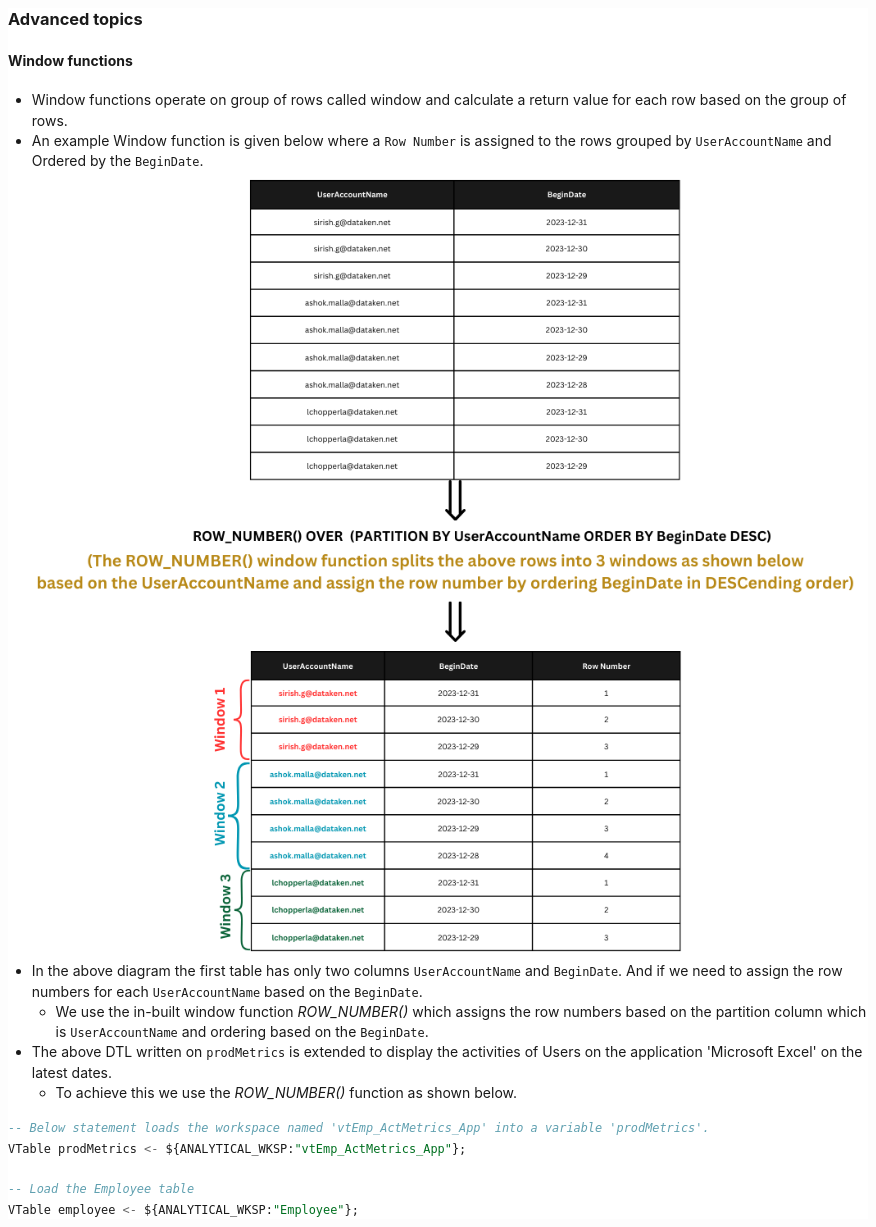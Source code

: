 ### Advanced topics
#### Window functions

- Window functions operate on group of rows called window and calculate a return value for each row based on the group of rows.
- An example Window function is given below where a `Row Number` is assigned to the rows grouped by `UserAccountName` and Ordered by the `BeginDate`.
  ![DTL-Training-12.png](images/DTL-Training-12.png)
- In the above diagram the first table has only two columns `UserAccountName` and `BeginDate`. And if we need to assign the row numbers for each `UserAccountName` based on the `BeginDate`.
  - We use the in-built window function _ROW_NUMBER()_ which assigns the row numbers based on the partition column which is `UserAccountName` and ordering based on the `BeginDate`. 
- The above DTL written on `prodMetrics` is extended to display the activities of Users on the application 'Microsoft Excel' on the latest dates.
  - To achieve this we use the _ROW_NUMBER()_ function as shown below.
```sql
-- Below statement loads the workspace named 'vtEmp_ActMetrics_App' into a variable 'prodMetrics'.
VTable prodMetrics <- ${ANALYTICAL_WKSP:"vtEmp_ActMetrics_App"};

-- Load the Employee table
VTable employee <- ${ANALYTICAL_WKSP:"Employee"};

```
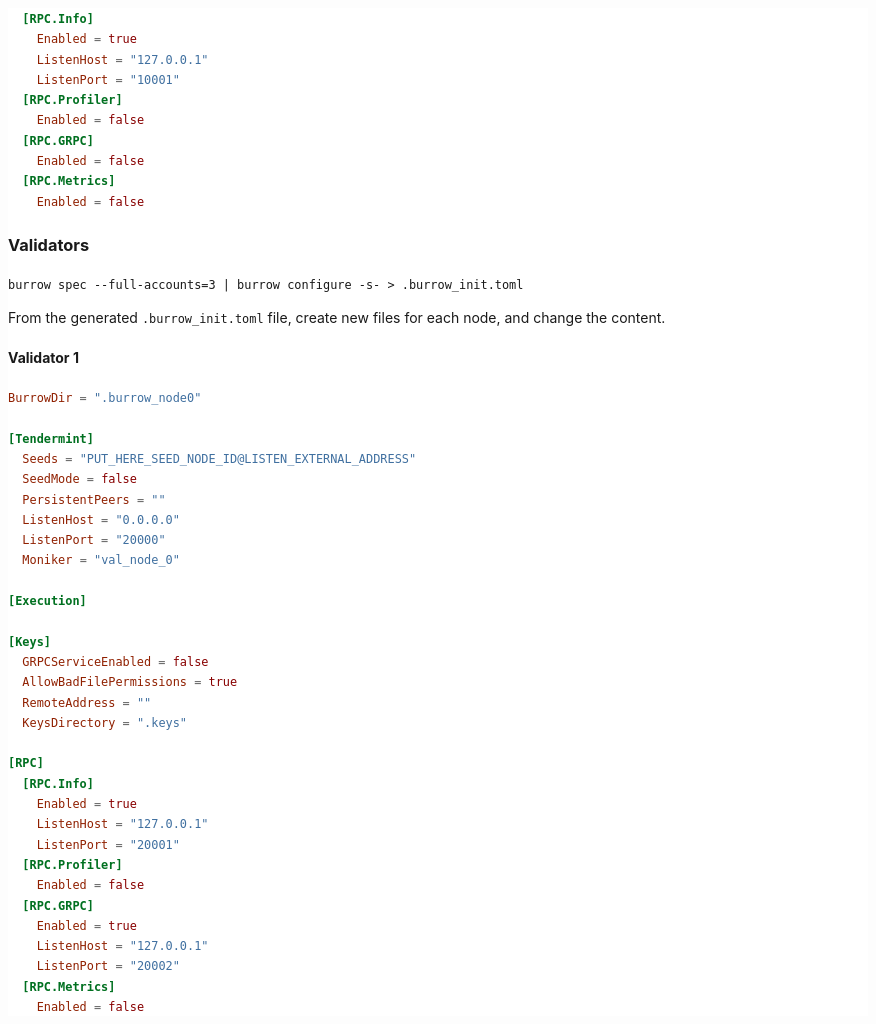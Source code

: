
 ```toml
  [RPC.Info]
    Enabled = true
    ListenHost = "127.0.0.1"
    ListenPort = "10001"
  [RPC.Profiler]
    Enabled = false
  [RPC.GRPC]
    Enabled = false
  [RPC.Metrics]
    Enabled = false
```

### Validators

```shell
burrow spec --full-accounts=3 | burrow configure -s- > .burrow_init.toml
```

From the generated `.burrow_init.toml` file, create new files for each node, and change the content.

#### Validator 1

```toml
BurrowDir = ".burrow_node0"

[Tendermint]
  Seeds = "PUT_HERE_SEED_NODE_ID@LISTEN_EXTERNAL_ADDRESS"
  SeedMode = false
  PersistentPeers = ""
  ListenHost = "0.0.0.0"
  ListenPort = "20000"
  Moniker = "val_node_0"

[Execution]

[Keys]
  GRPCServiceEnabled = false
  AllowBadFilePermissions = true
  RemoteAddress = ""
  KeysDirectory = ".keys"

[RPC]
  [RPC.Info]
    Enabled = true
    ListenHost = "127.0.0.1"
    ListenPort = "20001"
  [RPC.Profiler]
    Enabled = false
  [RPC.GRPC]
    Enabled = true
    ListenHost = "127.0.0.1"
    ListenPort = "20002"
  [RPC.Metrics]
    Enabled = false
```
= = = =
- Required action -
Tell how many lines of the listing above contain "BeginDate", giving the number alone.

- Answer to this task -
3